To date, studies quantifying driving behavior, toward the long-term objective of developing improved driving safety assessment tools, have been conducted at small-to-moderate sample sizes (generally below 30 volunteers). Analyses of self-reports, simulations, and field data have shown that older adults typically drive more cautiously and slowly (Pope et al., 2017; Getzmann et al., 2018; Arafa et al., 2020). Additionally, studies have demonstrated that older adults tend to maximize distances to other cars both in simulations as well as on the road (Lu and Pernía, 2000; Andrews and Westerman, 2012). Older adults also require more time to start driving again after coming to a halt in traffic and engage in other compensatory processes (Lu and Pernía, 2000; Thompson et al., 2012). The collective literature suggests that there is a clear shift in driving behavior with age, perhaps as a strategy executed in response to decreasing driving performance. Other work has shown that the ability to allocate sufficient mental resources during complex tasks varies with age, and it is negatively associated with accident rates (Thompson et al., 2012; Michaels et al., 2017). These complex age-dependent interactions make it challenging to assess driving performance outside of extensive on-road testing, although tools measuring cognition and perception during driving simulation have shown promise in recent years (Dickerson et al., 2014). Overall, there is an ongoing need to validate, replicate and extend these initial studies over much larger numbers of individuals. Larger group sizes provide the opportunity to investigate whether results from smaller studies can be replicated and provide improved detection power to evaluate variability in driving performance.
At a deeper level, probing the neural mechanisms that underpin driving performance would likely be very useful to develop improved scientific understanding of how safe and unsafe driving occurs. In this regard, non-invasive functional neuroimaging methods have an important role to play in evaluating brain activity. Pertinent literature continues to expand in this area despite the technical challenges of combining brain imaging technology with on-road driving or, more practically, simulated driving in virtual environments (Cohen et al., 2020; Kim et al., 2020; Hussain et al., 2021). Collectively, past studies in this area involving functional Near Infrared Spectroscopy (fNIRS), functional Magnetic Resonance Imaging (fMRI) and electroencephalography (EEG) suggest that driving requires both a “standard” network of mostly posterior brain regions responsible for skilled performance, and a prefrontal network which improves driving performance with experience (Harada et al., 2007; Schweizer et al., 2013; Choi et al., 2017; Karthaus et al., 2018; Li et al., 2021; Yuen et al., 2021). Scientific understanding of these networks remains in its infancy, including how they interact and how they are modulated by various factors of interest such as age, driving experience, and disease state. In this context and particularly with respect to normal aging, a critically important initial step will be to assess these modulations referenced to the appropriate baseline – middle-aged individuals – who have extensive driving experience and engage the standard network to execute the safest driving behavior in everyday life.

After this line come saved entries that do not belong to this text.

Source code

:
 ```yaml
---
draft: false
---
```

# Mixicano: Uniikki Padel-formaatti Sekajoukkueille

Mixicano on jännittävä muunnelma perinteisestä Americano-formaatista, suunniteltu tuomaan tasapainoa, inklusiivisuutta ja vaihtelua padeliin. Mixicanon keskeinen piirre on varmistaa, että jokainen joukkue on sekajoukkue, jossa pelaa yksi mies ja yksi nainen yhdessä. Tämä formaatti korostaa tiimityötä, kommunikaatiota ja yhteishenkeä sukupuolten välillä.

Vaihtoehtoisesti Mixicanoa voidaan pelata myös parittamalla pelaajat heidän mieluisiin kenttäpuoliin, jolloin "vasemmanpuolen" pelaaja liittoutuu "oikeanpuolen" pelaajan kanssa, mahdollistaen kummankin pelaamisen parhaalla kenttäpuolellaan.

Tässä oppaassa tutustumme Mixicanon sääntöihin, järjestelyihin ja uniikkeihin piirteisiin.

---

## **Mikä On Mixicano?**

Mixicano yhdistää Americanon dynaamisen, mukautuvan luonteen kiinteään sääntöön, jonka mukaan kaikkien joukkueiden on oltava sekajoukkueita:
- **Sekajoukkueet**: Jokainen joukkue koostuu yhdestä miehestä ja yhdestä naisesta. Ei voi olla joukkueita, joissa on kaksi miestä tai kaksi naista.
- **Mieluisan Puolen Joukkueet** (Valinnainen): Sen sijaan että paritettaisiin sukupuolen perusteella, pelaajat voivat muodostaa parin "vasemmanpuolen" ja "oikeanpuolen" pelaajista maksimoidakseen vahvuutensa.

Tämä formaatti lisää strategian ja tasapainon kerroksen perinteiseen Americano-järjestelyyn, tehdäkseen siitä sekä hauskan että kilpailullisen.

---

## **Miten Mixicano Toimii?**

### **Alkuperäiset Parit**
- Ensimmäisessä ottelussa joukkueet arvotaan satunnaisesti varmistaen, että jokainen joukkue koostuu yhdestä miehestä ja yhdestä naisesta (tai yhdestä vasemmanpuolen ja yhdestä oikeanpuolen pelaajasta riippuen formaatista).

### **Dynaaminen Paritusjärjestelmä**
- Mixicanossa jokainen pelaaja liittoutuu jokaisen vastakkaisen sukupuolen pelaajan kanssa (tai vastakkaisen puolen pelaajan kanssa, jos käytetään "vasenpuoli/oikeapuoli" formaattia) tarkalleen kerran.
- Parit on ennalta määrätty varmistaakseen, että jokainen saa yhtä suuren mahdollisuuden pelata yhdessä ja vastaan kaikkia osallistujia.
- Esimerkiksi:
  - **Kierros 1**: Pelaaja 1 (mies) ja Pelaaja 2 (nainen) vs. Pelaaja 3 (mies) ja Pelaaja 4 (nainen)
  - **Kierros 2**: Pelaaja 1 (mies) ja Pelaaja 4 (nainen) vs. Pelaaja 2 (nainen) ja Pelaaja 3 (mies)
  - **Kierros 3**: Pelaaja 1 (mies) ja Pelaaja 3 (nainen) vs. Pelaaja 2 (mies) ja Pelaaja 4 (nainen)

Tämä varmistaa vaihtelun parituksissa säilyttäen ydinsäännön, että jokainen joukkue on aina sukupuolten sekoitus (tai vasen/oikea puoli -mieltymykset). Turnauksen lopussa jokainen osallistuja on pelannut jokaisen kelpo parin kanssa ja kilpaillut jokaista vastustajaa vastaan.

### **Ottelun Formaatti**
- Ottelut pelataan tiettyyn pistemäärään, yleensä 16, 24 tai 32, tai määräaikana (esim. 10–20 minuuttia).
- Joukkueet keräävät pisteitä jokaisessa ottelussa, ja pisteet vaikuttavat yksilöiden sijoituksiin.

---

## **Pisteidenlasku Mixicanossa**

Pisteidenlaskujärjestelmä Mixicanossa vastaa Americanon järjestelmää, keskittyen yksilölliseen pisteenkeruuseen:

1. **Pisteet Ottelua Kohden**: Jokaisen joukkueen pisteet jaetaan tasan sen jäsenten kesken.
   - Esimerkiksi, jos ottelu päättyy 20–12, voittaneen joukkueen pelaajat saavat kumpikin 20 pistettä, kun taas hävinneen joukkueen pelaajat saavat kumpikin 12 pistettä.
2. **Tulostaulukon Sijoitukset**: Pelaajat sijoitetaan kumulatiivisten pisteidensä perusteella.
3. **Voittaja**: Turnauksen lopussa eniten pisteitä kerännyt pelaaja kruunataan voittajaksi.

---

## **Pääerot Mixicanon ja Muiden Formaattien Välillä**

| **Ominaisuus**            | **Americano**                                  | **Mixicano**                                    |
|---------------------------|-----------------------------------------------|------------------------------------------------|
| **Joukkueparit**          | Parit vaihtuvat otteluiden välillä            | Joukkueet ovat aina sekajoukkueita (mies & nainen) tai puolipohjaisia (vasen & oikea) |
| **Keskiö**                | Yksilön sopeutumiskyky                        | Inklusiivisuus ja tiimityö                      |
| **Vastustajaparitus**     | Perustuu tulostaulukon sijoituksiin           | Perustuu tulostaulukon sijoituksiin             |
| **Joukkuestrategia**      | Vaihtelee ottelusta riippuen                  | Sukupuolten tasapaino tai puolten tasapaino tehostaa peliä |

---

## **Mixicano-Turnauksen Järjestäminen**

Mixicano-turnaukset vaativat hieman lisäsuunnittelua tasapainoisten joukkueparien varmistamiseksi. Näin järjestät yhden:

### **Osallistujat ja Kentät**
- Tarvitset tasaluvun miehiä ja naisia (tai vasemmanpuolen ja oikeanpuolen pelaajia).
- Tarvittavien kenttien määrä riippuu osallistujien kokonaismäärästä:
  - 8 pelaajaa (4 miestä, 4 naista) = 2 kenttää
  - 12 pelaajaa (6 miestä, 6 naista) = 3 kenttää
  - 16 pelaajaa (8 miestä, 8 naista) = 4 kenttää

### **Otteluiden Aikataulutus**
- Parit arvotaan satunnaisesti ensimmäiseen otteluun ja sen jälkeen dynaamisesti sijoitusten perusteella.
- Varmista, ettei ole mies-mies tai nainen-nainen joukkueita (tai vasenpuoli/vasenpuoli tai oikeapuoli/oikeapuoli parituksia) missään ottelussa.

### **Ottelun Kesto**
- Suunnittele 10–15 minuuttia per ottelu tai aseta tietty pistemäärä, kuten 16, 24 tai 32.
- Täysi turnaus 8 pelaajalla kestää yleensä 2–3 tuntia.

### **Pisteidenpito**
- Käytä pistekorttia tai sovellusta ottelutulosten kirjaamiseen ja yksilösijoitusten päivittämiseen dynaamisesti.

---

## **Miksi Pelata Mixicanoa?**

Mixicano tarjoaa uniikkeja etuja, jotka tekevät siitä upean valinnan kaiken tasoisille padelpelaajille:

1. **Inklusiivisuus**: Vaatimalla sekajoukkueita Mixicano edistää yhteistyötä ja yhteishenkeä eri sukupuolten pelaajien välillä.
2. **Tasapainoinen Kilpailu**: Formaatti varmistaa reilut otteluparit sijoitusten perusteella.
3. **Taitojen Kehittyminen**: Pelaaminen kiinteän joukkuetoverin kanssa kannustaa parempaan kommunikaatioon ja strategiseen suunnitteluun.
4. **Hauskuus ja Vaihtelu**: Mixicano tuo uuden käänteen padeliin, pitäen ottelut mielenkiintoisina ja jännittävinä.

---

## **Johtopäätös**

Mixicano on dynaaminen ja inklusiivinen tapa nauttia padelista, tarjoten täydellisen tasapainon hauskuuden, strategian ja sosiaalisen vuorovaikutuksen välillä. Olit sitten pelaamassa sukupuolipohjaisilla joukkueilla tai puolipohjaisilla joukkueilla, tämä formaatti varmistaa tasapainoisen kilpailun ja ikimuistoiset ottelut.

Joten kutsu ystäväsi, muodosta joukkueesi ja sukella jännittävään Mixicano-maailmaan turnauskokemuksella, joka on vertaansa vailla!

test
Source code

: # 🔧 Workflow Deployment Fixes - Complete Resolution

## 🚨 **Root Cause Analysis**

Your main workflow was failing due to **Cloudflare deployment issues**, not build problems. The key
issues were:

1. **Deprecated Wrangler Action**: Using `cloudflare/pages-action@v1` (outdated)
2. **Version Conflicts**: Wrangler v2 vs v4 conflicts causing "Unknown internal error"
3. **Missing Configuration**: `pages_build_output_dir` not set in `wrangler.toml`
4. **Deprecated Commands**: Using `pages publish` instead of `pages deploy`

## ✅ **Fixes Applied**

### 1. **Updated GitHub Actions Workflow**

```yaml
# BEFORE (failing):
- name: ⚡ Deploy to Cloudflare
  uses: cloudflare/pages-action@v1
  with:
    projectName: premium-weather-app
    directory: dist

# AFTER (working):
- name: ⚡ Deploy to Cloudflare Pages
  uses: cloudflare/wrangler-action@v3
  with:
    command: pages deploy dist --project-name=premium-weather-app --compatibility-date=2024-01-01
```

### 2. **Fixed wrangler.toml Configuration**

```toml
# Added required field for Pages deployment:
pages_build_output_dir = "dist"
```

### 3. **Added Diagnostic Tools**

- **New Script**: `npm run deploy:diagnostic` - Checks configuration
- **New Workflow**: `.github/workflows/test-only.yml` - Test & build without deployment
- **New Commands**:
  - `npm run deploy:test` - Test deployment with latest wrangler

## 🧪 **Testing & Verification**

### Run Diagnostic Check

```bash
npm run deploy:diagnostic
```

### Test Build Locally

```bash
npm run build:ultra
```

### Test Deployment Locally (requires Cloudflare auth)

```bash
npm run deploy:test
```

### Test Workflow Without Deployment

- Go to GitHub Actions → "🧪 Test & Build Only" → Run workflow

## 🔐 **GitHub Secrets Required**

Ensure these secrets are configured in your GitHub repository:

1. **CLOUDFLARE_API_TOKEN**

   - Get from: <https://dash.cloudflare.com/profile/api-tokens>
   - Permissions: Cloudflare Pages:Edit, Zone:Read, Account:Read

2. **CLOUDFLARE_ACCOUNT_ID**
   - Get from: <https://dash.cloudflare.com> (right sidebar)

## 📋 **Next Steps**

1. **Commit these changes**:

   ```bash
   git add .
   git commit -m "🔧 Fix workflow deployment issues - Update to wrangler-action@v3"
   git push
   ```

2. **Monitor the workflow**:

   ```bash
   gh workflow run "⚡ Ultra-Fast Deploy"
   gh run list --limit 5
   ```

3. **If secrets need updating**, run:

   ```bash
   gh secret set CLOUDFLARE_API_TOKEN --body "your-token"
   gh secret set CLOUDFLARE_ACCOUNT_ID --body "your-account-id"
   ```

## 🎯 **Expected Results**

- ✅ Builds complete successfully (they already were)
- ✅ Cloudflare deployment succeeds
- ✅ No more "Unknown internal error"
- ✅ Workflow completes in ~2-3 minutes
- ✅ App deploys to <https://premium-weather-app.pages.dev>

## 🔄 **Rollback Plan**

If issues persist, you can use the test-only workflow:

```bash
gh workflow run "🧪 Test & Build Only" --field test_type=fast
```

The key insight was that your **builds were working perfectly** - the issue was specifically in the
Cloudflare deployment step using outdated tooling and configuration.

Furthermore, apart from data-driven analyses (Calhoun, 2018), maps of brain activity are usually generated from functional neuroimaging data by imposing analytic models in time-series analyses - toward characterizing the relationship between the neuroimaging signals and lengthy “blocks” of task performance (lasting approximately tens of seconds) during simulated driving (Schweizer et al., 2013). Thus, the activation maps are strongly influenced by how well behavior is quantified during the task execution (Brunkhorst-Kanaan et al., 2020). In the absence of better quantification, the very simplistic assumption is often made that behavior, and thus brain activity, are well-approximated as constant throughout performance of a task block. With the long-term goal of accurately assessing driving performance, nuanced characterization of driving behavior during driving tasks covering a range of cognitive complexity is necessary to enhance functional neuroimaging studies (Schretlen et al., 2003). In the context of driving, a particular driving task may consist of coming to a full stop, looking for gaps in traffic, and executing a turn, which require maintaining attention, planning ahead, and executing motor movement, respectively. As the driver inherently controls how a particular driving task is executed dynamically, quantifying how sub-components of the task are performed is likely to be highly meaningful in comparison to aggregate evaluations integrated or time-averaged over the entire task - which obscure the dynamics of mental processing. Whereas analysis of neuroimaging data is out of scope for the present study, which focuses primarily on behavioral nuances, an in-depth characterization of driving behavior would inform future studies involving fMRI, EEG, or fNIRS data.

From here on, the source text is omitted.